Goal of the exercise - If a line below contains the word "JDBC", count it. Please give the total and nothing else.

(Saved data entries)
○ ○ ○ ○ ○ ○ ○
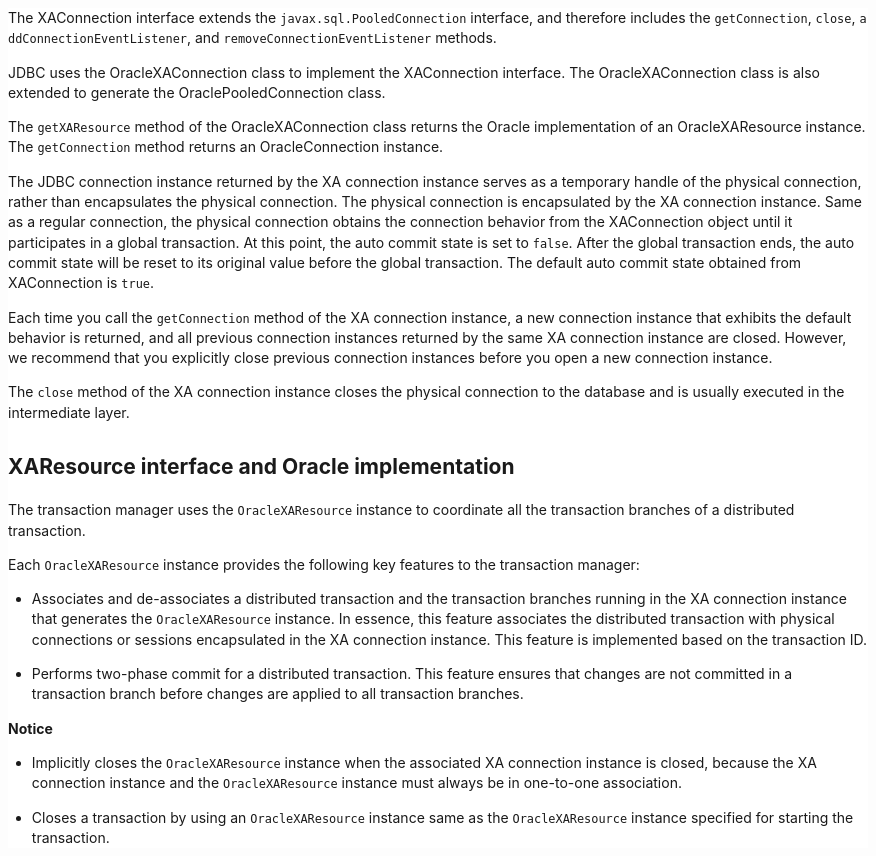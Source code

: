 The XAConnection interface extends the `javax.sql.PooledConnection` interface, and therefore includes the `getConnection`, `close`, `addConnectionEventListener`, and `removeConnectionEventListener` methods. 

JDBC uses the OracleXAConnection class to implement the XAConnection interface. The OracleXAConnection class is also extended to generate the OraclePooledConnection class. 

The `getXAResource` method of the OracleXAConnection class returns the Oracle implementation of an OracleXAResource instance. The `getConnection` method returns an OracleConnection instance. 

The JDBC connection instance returned by the XA connection instance serves as a temporary handle of the physical connection, rather than encapsulates the physical connection. The physical connection is encapsulated by the XA connection instance. Same as a regular connection, the physical connection obtains the connection behavior from the XAConnection object until it participates in a global transaction. At this point, the auto commit state is set to `false`. After the global transaction ends, the auto commit state will be reset to its original value before the global transaction. The default auto commit state obtained from XAConnection is `true`. 

Each time you call the `getConnection` method of the XA connection instance, a new connection instance that exhibits the default behavior is returned, and all previous connection instances returned by the same XA connection instance are closed. However, we recommend that you explicitly close previous connection instances before you open a new connection instance. 

The `close` method of the XA connection instance closes the physical connection to the database and is usually executed in the intermediate layer. 

XAResource interface and Oracle implementation 
----------------------------------------------------------------

The transaction manager uses the `OracleXAResource` instance to coordinate all the transaction branches of a distributed transaction. 

Each `OracleXAResource` instance provides the following key features to the transaction manager:

* Associates and de-associates a distributed transaction and the transaction branches running in the XA connection instance that generates the `OracleXAResource` instance. In essence, this feature associates the distributed transaction with physical connections or sessions encapsulated in the XA connection instance. This feature is implemented based on the transaction ID.

  

* Performs two-phase commit for a distributed transaction. This feature ensures that changes are not committed in a transaction branch before changes are applied to all transaction branches.

  



**Notice**



* Implicitly closes the `OracleXAResource` instance when the associated XA connection instance is closed, because the XA connection instance and the `OracleXAResource` instance must always be in one-to-one association.

  

* Closes a transaction by using an `OracleXAResource` instance same as the `OracleXAResource` instance specified for starting the transaction.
○ ○ ○ ○ ○ ○ ○
Answer for this exercise - 2